Tightly and loosely coupled firms are distinguished by how they hire experts. Each expert specializes in producing an item of a particular style. A loosely coupled firm fires the expert it employed last period and hires an expert who specializes in the current target style. Thus, a loosely coupled firm always employs a single expert. [1] A tightly coupled firm retains a last-period expert who specializes in the last-period target style and hires a new one, who specializes in the current target style. Thus, a tightly coupled firm may end up employing two experts who specialize in different styles. Such experts are assumed to work badly together; they produce an item that the consumer does not value. By contrast, two experts in the same style work well together and produce an item that the consumer values more than the item that a single expert would produce – provided the experts match the consumer’s taste.

When choosing the organizational design, the firm’s founder faces a trade-off. When the consumer’s taste changes, to keep up, the firm must innovate and hire experts in the new style. To do so, a tightly coupled firm – in contrast to a loosely coupled one – must experience an unprofitable period, in which the employed experts specialize in different styles. The advantage of being tightly coupled, however, is that, once the firm settles on the two experts who specialize in the style that matches the consumer’s taste, these experts produce a more valuable item than a lone expert in a loosely coupled firm would. Thus, the founder optimally chooses tight coupling and low innovation rate when the volatility of the environment is low, and loose coupling and high innovation rate when the volatility is high. As a result, loose coupling and high innovation rate emerge as complements.

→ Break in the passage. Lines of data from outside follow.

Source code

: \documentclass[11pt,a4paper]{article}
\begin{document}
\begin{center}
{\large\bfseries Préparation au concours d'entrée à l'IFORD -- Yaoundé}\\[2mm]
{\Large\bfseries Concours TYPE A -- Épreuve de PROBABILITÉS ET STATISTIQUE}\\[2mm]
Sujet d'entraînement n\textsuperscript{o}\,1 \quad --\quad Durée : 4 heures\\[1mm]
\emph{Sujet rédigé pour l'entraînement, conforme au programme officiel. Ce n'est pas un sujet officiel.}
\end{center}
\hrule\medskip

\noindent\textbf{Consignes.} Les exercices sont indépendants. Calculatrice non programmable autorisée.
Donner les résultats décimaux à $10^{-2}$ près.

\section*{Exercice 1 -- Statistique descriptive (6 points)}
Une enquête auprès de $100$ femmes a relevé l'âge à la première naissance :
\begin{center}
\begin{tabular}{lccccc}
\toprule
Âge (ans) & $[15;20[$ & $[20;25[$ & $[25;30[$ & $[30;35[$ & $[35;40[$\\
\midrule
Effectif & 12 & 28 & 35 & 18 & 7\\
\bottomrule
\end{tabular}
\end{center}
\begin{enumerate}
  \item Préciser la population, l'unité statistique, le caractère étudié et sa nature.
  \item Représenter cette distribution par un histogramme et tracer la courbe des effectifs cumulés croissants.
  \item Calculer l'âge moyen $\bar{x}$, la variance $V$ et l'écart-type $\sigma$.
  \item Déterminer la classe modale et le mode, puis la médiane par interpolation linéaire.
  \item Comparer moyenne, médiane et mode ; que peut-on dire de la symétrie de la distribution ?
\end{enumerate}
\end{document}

The founder’s problem is embedded into equilibrium in which the consumer’s demand for novelty is assumed to be increasing in the firm’s innovation rate. The interpretation is that the consumer gets habituated to novelty and demands more of it if he sees more innovation. Multiple equilibria are possible because of the positive feedback loop; a greater demand for novelty calls for more innovation, which induces an even greater demand for novelty.

An equilibrium with more innovation and a greater demand for novelty need not exhibit higher welfare, defined as the sum of the firm’s and the consumer’s payoffs. By assumption, the consumer demands novelty, not better quality; he simply gets bored with old styles. Hence, the firm must keep running (i. e., innovating) merely to stay in place (i. e., to have the consumer value its output).

Equilibrium inefficiency is pervasive. Generically, any equilibrium that has less than the maximal feasible innovation rate is inefficient and can have either excessive or insufficient innovation. Inefficiency arises because, when selecting the innovation rate, in the spirit of the competitive-equilibrium paradigm, the founder neglects the equilibrium effect of his choice on the consumer’s demand for novelty. [2] At an inefficient equilibrium, the founder can decrease the uncertainty about whether the consumer’s taste will change in a given period by either innovating less and thereby reducing the probability with which the consumer’s taste changes or innovating more and thereby increasing the probability with which the consumer’s taste changes. The resulting smaller uncertainty makes it easier for the firm to target the consumer’s taste. The equilibrium story is a bit more subtle than this because the firm affects the demand for novelty with the same tool (the innovation rate) that it uses to target the consumer’s taste; nevertheless, the described (envelope-like) argument suffices to see the profitability of a marginal deviation. This increased profitability translates into a welfare improvement because it is assumed that the firm prices to extract the consumer’s surplus, and so welfare coincides with the firm’ profit.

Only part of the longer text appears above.